Before writing out the records, remove the pictures; keep everything else exact.
================
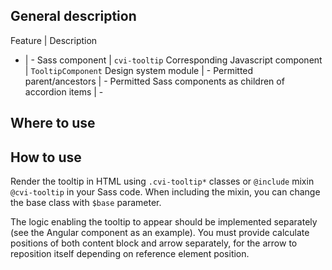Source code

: ## General description

Feature | Description
- | -
  Sass component | `cvi-tooltip`
  Corresponding Javascript component | `TooltipComponent`
  Design system module | -
  Permitted parent/ancestors | -
  Permitted Sass components as children of accordion items | -

## Where to use



## How to use

Render the tooltip in HTML using `.cvi-tooltip*` classes or `@include` mixin `@cvi-tooltip` in your Sass code. When including the mixin, you can change the base class with `$base` parameter.

The logic enabling the tooltip to appear should be implemented separately (see the Angular component as an example). You must provide calculate positions of both content block and arrow separately, for the arrow to reposition itself depending on reference element position.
================
◆ Result for this exercise
Source code

: ## General description

Feature | Description
- | -
  Sass component | `cvi-tooltip`
  Corresponding Javascript component | `TooltipComponent`
  Design system module | -
  Permitted parent/ancestors | -
  Permitted Sass components as children of accordion items | -

## Where to use



## How to use

Render the tooltip in HTML using `.cvi-tooltip*` classes or `@include` mixin `@cvi-tooltip` in your Sass code. When including the mixin, you can change the base class with `$base` parameter.

The logic enabling the tooltip to appear should be implemented separately (see the Angular component as an example). You must provide calculate positions of both content block and arrow separately, for the arrow to reposition itself depending on reference element position.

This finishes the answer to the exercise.